#### Listed records ####

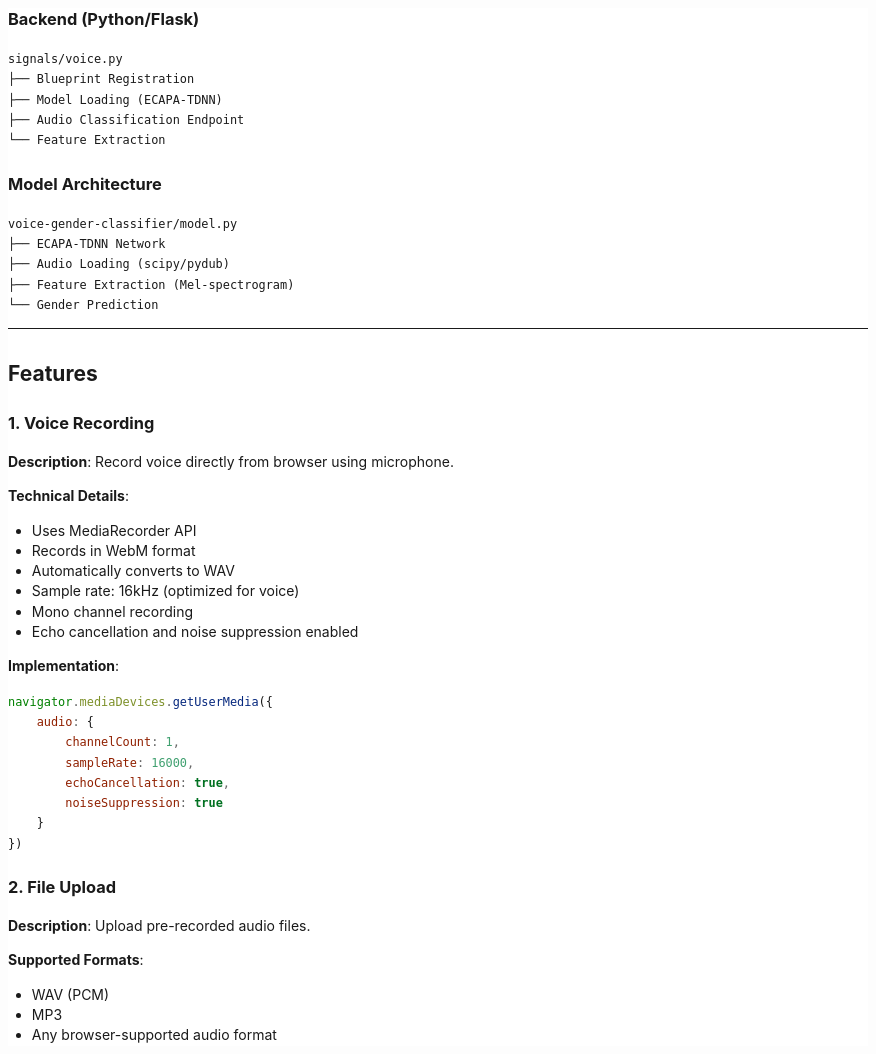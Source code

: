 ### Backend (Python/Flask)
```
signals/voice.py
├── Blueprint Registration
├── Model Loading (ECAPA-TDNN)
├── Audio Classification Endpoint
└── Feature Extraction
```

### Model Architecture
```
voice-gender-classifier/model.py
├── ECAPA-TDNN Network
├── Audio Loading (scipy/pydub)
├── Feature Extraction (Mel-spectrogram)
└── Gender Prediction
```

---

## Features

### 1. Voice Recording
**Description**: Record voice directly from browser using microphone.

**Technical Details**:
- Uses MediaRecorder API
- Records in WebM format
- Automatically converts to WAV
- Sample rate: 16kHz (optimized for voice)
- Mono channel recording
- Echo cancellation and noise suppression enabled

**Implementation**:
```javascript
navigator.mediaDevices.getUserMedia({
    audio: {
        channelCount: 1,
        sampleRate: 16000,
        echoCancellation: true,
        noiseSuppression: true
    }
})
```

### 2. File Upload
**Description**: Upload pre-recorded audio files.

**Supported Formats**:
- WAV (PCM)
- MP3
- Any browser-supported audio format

####

If the records include pictures, omit them and transcribe everything else exactly.

*Response for this exercise*:
Source code

: ### Backend (Python/Flask)
```
signals/voice.py
├── Blueprint Registration
├── Model Loading (ECAPA-TDNN)
├── Audio Classification Endpoint
└── Feature Extraction
```

### Model Architecture
```
voice-gender-classifier/model.py
├── ECAPA-TDNN Network
├── Audio Loading (scipy/pydub)
├── Feature Extraction (Mel-spectrogram)
└── Gender Prediction
```

---

## Features

### 1. Voice Recording
**Description**: Record voice directly from browser using microphone.

**Technical Details**:
- Uses MediaRecorder API
- Records in WebM format
- Automatically converts to WAV
- Sample rate: 16kHz (optimized for voice)
- Mono channel recording
- Echo cancellation and noise suppression enabled

**Implementation**:
```javascript
navigator.mediaDevices.getUserMedia({
    audio: {
        channelCount: 1,
        sampleRate: 16000,
        echoCancellation: true,
        noiseSuppression: true
    }
})
```

### 2. File Upload
**Description**: Upload pre-recorded audio files.

**Supported Formats**:
- WAV (PCM)
- MP3
- Any browser-supported audio format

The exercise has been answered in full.